**Task item**
Filter the entries below, keeping every line that has the word "standard".

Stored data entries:
Segment Open
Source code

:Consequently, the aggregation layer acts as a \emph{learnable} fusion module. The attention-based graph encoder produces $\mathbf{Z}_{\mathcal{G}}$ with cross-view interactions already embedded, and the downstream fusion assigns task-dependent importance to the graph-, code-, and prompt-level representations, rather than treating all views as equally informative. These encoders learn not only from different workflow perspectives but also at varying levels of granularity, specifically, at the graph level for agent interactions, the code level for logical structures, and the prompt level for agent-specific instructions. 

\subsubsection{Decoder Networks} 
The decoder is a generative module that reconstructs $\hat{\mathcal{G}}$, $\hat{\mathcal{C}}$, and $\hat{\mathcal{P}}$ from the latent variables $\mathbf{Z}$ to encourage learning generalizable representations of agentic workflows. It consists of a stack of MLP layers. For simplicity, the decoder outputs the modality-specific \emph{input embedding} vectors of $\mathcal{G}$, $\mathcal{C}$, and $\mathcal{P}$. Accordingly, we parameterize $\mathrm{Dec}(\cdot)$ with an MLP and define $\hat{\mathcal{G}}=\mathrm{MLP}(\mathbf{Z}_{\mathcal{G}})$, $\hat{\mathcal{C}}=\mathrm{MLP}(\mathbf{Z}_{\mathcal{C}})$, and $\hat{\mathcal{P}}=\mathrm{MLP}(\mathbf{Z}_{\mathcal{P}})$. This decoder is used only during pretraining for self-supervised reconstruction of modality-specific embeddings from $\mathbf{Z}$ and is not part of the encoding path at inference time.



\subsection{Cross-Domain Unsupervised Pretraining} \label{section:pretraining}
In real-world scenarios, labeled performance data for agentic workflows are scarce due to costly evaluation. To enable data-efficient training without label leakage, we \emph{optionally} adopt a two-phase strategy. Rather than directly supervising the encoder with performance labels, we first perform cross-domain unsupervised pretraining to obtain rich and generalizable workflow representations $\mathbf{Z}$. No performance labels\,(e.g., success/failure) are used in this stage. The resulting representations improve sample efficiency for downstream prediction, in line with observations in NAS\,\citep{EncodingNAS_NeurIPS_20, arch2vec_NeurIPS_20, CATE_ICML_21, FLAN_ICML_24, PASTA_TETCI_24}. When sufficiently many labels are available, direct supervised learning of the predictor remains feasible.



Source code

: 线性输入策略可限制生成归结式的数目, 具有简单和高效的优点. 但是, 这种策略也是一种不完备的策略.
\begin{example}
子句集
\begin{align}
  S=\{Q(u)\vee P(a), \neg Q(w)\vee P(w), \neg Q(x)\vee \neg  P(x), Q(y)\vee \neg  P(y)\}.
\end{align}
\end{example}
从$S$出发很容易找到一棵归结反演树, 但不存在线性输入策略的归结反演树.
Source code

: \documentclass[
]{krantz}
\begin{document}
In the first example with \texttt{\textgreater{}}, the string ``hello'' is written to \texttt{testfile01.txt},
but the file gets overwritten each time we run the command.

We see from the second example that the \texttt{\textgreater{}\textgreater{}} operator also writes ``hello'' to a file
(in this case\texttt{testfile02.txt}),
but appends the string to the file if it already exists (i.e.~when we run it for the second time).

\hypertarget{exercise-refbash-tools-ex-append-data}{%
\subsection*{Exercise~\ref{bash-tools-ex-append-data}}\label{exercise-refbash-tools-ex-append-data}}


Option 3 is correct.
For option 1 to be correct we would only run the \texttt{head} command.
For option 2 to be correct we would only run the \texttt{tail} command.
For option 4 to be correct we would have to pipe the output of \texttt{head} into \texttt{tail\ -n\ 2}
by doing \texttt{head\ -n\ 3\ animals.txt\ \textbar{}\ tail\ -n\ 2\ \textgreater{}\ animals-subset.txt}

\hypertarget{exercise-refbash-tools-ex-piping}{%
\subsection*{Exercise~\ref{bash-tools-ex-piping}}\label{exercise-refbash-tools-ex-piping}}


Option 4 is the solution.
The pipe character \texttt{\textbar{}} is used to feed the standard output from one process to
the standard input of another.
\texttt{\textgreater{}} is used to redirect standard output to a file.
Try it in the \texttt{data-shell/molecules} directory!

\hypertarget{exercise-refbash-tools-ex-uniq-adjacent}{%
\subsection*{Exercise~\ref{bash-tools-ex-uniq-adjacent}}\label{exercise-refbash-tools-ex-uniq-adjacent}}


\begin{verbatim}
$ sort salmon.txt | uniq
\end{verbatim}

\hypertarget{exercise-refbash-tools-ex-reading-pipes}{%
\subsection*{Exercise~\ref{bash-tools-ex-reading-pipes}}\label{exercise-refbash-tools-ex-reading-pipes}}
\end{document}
Segment Closed
**Answer section**
The pipe character \texttt{\textbar{}} is used to feed the standard output from one process to
the standard input of another.
\texttt{\textgreater{}} is used to redirect standard output to a file.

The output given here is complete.